| WORK INSTRUCTIONS |
Copy the data as given. No line may be skipped.

Stored data:
----------

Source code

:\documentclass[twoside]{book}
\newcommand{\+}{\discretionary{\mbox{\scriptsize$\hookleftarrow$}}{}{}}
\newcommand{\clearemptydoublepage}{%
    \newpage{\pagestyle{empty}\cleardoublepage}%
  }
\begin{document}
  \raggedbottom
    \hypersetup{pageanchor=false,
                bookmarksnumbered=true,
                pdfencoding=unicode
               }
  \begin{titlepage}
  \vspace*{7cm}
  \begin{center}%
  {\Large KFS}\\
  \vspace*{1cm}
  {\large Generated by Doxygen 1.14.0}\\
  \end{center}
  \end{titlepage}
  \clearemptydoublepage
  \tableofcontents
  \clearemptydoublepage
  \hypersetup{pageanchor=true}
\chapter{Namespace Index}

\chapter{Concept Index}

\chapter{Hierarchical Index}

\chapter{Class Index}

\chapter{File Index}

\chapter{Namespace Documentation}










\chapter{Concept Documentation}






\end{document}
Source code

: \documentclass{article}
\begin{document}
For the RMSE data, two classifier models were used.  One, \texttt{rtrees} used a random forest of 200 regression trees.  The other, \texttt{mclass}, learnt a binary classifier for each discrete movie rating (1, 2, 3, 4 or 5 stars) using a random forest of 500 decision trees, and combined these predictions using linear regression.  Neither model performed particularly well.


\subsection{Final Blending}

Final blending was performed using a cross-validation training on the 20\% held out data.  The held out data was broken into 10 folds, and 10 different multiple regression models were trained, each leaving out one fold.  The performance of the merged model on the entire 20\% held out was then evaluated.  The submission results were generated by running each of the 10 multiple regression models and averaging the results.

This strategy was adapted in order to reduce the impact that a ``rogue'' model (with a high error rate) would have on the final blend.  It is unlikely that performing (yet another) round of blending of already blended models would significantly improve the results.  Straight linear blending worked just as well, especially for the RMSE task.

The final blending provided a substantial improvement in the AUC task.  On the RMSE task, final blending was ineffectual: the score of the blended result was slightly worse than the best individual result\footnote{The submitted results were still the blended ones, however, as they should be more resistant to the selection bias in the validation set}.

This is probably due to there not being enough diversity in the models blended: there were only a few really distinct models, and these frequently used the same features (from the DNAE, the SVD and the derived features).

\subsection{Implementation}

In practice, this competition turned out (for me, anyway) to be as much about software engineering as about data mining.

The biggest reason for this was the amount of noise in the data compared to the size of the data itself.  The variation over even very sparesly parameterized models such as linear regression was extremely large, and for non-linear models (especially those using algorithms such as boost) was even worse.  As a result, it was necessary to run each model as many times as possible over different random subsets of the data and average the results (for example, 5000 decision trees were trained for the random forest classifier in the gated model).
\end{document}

----------

| RESULT FOR THIS TASK |
Source code

:\documentclass[twoside]{book}
\newcommand{\+}{\discretionary{\mbox{\scriptsize$\hookleftarrow$}}{}{}}
\newcommand{\clearemptydoublepage}{%
    \newpage{\pagestyle{empty}\cleardoublepage}%
  }
\begin{document}
  \raggedbottom
    \hypersetup{pageanchor=false,
                bookmarksnumbered=true,
                pdfencoding=unicode
               }
  \begin{titlepage}
  \vspace*{7cm}
  \begin{center}%
  {\Large KFS}\\
  \vspace*{1cm}
  {\large Generated by Doxygen 1.14.0}\\
  \end{center}
  \end{titlepage}
  \clearemptydoublepage
  \tableofcontents
  \clearemptydoublepage
  \hypersetup{pageanchor=true}
\chapter{Namespace Index}

\chapter{Concept Index}

\chapter{Hierarchical Index}

\chapter{Class Index}

\chapter{File Index}

\chapter{Namespace Documentation}










\chapter{Concept Documentation}






\end{document}
Source code

: \documentclass{article}
\begin{document}
For the RMSE data, two classifier models were used.  One, \texttt{rtrees} used a random forest of 200 regression trees.  The other, \texttt{mclass}, learnt a binary classifier for each discrete movie rating (1, 2, 3, 4 or 5 stars) using a random forest of 500 decision trees, and combined these predictions using linear regression.  Neither model performed particularly well.


\subsection{Final Blending}

Final blending was performed using a cross-validation training on the 20\% held out data.  The held out data was broken into 10 folds, and 10 different multiple regression models were trained, each leaving out one fold.  The performance of the merged model on the entire 20\% held out was then evaluated.  The submission results were generated by running each of the 10 multiple regression models and averaging the results.

This strategy was adapted in order to reduce the impact that a ``rogue'' model (with a high error rate) would have on the final blend.  It is unlikely that performing (yet another) round of blending of already blended models would significantly improve the results.  Straight linear blending worked just as well, especially for the RMSE task.

The final blending provided a substantial improvement in the AUC task.  On the RMSE task, final blending was ineffectual: the score of the blended result was slightly worse than the best individual result\footnote{The submitted results were still the blended ones, however, as they should be more resistant to the selection bias in the validation set}.

This is probably due to there not being enough diversity in the models blended: there were only a few really distinct models, and these frequently used the same features (from the DNAE, the SVD and the derived features).

\subsection{Implementation}

In practice, this competition turned out (for me, anyway) to be as much about software engineering as about data mining.

The biggest reason for this was the amount of noise in the data compared to the size of the data itself.  The variation over even very sparesly parameterized models such as linear regression was extremely large, and for non-linear models (especially those using algorithms such as boost) was even worse.  As a result, it was necessary to run each model as many times as possible over different random subsets of the data and average the results (for example, 5000 decision trees were trained for the random forest classifier in the gated model).
\end{document}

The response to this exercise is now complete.